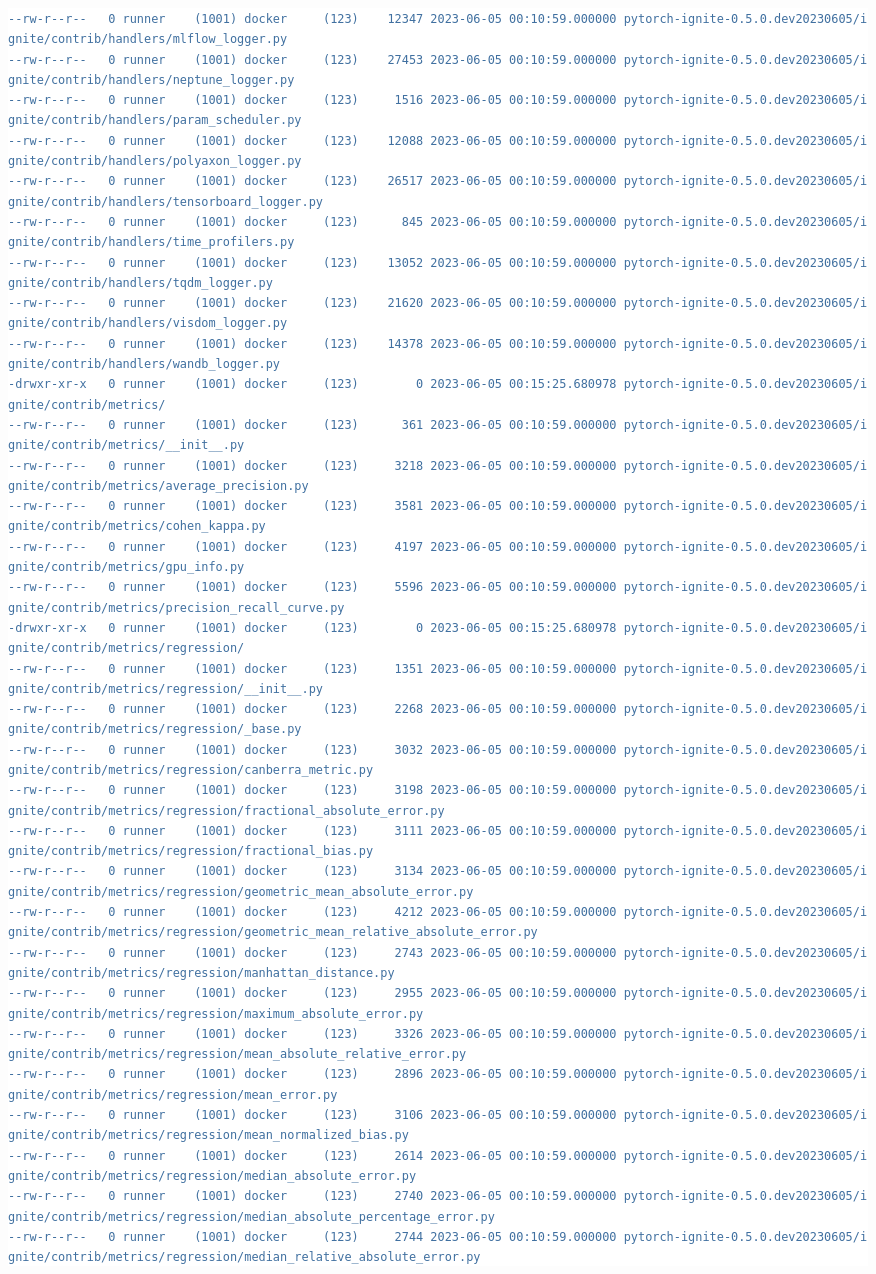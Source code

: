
 ```diff
--rw-r--r--   0 runner    (1001) docker     (123)    12347 2023-06-05 00:10:59.000000 pytorch-ignite-0.5.0.dev20230605/ignite/contrib/handlers/mlflow_logger.py
--rw-r--r--   0 runner    (1001) docker     (123)    27453 2023-06-05 00:10:59.000000 pytorch-ignite-0.5.0.dev20230605/ignite/contrib/handlers/neptune_logger.py
--rw-r--r--   0 runner    (1001) docker     (123)     1516 2023-06-05 00:10:59.000000 pytorch-ignite-0.5.0.dev20230605/ignite/contrib/handlers/param_scheduler.py
--rw-r--r--   0 runner    (1001) docker     (123)    12088 2023-06-05 00:10:59.000000 pytorch-ignite-0.5.0.dev20230605/ignite/contrib/handlers/polyaxon_logger.py
--rw-r--r--   0 runner    (1001) docker     (123)    26517 2023-06-05 00:10:59.000000 pytorch-ignite-0.5.0.dev20230605/ignite/contrib/handlers/tensorboard_logger.py
--rw-r--r--   0 runner    (1001) docker     (123)      845 2023-06-05 00:10:59.000000 pytorch-ignite-0.5.0.dev20230605/ignite/contrib/handlers/time_profilers.py
--rw-r--r--   0 runner    (1001) docker     (123)    13052 2023-06-05 00:10:59.000000 pytorch-ignite-0.5.0.dev20230605/ignite/contrib/handlers/tqdm_logger.py
--rw-r--r--   0 runner    (1001) docker     (123)    21620 2023-06-05 00:10:59.000000 pytorch-ignite-0.5.0.dev20230605/ignite/contrib/handlers/visdom_logger.py
--rw-r--r--   0 runner    (1001) docker     (123)    14378 2023-06-05 00:10:59.000000 pytorch-ignite-0.5.0.dev20230605/ignite/contrib/handlers/wandb_logger.py
-drwxr-xr-x   0 runner    (1001) docker     (123)        0 2023-06-05 00:15:25.680978 pytorch-ignite-0.5.0.dev20230605/ignite/contrib/metrics/
--rw-r--r--   0 runner    (1001) docker     (123)      361 2023-06-05 00:10:59.000000 pytorch-ignite-0.5.0.dev20230605/ignite/contrib/metrics/__init__.py
--rw-r--r--   0 runner    (1001) docker     (123)     3218 2023-06-05 00:10:59.000000 pytorch-ignite-0.5.0.dev20230605/ignite/contrib/metrics/average_precision.py
--rw-r--r--   0 runner    (1001) docker     (123)     3581 2023-06-05 00:10:59.000000 pytorch-ignite-0.5.0.dev20230605/ignite/contrib/metrics/cohen_kappa.py
--rw-r--r--   0 runner    (1001) docker     (123)     4197 2023-06-05 00:10:59.000000 pytorch-ignite-0.5.0.dev20230605/ignite/contrib/metrics/gpu_info.py
--rw-r--r--   0 runner    (1001) docker     (123)     5596 2023-06-05 00:10:59.000000 pytorch-ignite-0.5.0.dev20230605/ignite/contrib/metrics/precision_recall_curve.py
-drwxr-xr-x   0 runner    (1001) docker     (123)        0 2023-06-05 00:15:25.680978 pytorch-ignite-0.5.0.dev20230605/ignite/contrib/metrics/regression/
--rw-r--r--   0 runner    (1001) docker     (123)     1351 2023-06-05 00:10:59.000000 pytorch-ignite-0.5.0.dev20230605/ignite/contrib/metrics/regression/__init__.py
--rw-r--r--   0 runner    (1001) docker     (123)     2268 2023-06-05 00:10:59.000000 pytorch-ignite-0.5.0.dev20230605/ignite/contrib/metrics/regression/_base.py
--rw-r--r--   0 runner    (1001) docker     (123)     3032 2023-06-05 00:10:59.000000 pytorch-ignite-0.5.0.dev20230605/ignite/contrib/metrics/regression/canberra_metric.py
--rw-r--r--   0 runner    (1001) docker     (123)     3198 2023-06-05 00:10:59.000000 pytorch-ignite-0.5.0.dev20230605/ignite/contrib/metrics/regression/fractional_absolute_error.py
--rw-r--r--   0 runner    (1001) docker     (123)     3111 2023-06-05 00:10:59.000000 pytorch-ignite-0.5.0.dev20230605/ignite/contrib/metrics/regression/fractional_bias.py
--rw-r--r--   0 runner    (1001) docker     (123)     3134 2023-06-05 00:10:59.000000 pytorch-ignite-0.5.0.dev20230605/ignite/contrib/metrics/regression/geometric_mean_absolute_error.py
--rw-r--r--   0 runner    (1001) docker     (123)     4212 2023-06-05 00:10:59.000000 pytorch-ignite-0.5.0.dev20230605/ignite/contrib/metrics/regression/geometric_mean_relative_absolute_error.py
--rw-r--r--   0 runner    (1001) docker     (123)     2743 2023-06-05 00:10:59.000000 pytorch-ignite-0.5.0.dev20230605/ignite/contrib/metrics/regression/manhattan_distance.py
--rw-r--r--   0 runner    (1001) docker     (123)     2955 2023-06-05 00:10:59.000000 pytorch-ignite-0.5.0.dev20230605/ignite/contrib/metrics/regression/maximum_absolute_error.py
--rw-r--r--   0 runner    (1001) docker     (123)     3326 2023-06-05 00:10:59.000000 pytorch-ignite-0.5.0.dev20230605/ignite/contrib/metrics/regression/mean_absolute_relative_error.py
--rw-r--r--   0 runner    (1001) docker     (123)     2896 2023-06-05 00:10:59.000000 pytorch-ignite-0.5.0.dev20230605/ignite/contrib/metrics/regression/mean_error.py
--rw-r--r--   0 runner    (1001) docker     (123)     3106 2023-06-05 00:10:59.000000 pytorch-ignite-0.5.0.dev20230605/ignite/contrib/metrics/regression/mean_normalized_bias.py
--rw-r--r--   0 runner    (1001) docker     (123)     2614 2023-06-05 00:10:59.000000 pytorch-ignite-0.5.0.dev20230605/ignite/contrib/metrics/regression/median_absolute_error.py
--rw-r--r--   0 runner    (1001) docker     (123)     2740 2023-06-05 00:10:59.000000 pytorch-ignite-0.5.0.dev20230605/ignite/contrib/metrics/regression/median_absolute_percentage_error.py
--rw-r--r--   0 runner    (1001) docker     (123)     2744 2023-06-05 00:10:59.000000 pytorch-ignite-0.5.0.dev20230605/ignite/contrib/metrics/regression/median_relative_absolute_error.py
```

##########

Task: Filter the material above down to the lines that hold the word "drwxr".

Output for this task:
-drwxr-xr-x   0 runner    (1001) docker     (123)        0 2023-06-05 00:15:25.680978 pytorch-ignite-0.5.0.dev20230605/ignite/contrib/metrics/
-drwxr-xr-x   0 runner    (1001) docker     (123)        0 2023-06-05 00:15:25.680978 pytorch-ignite-0.5.0.dev20230605/ignite/contrib/metrics/regression/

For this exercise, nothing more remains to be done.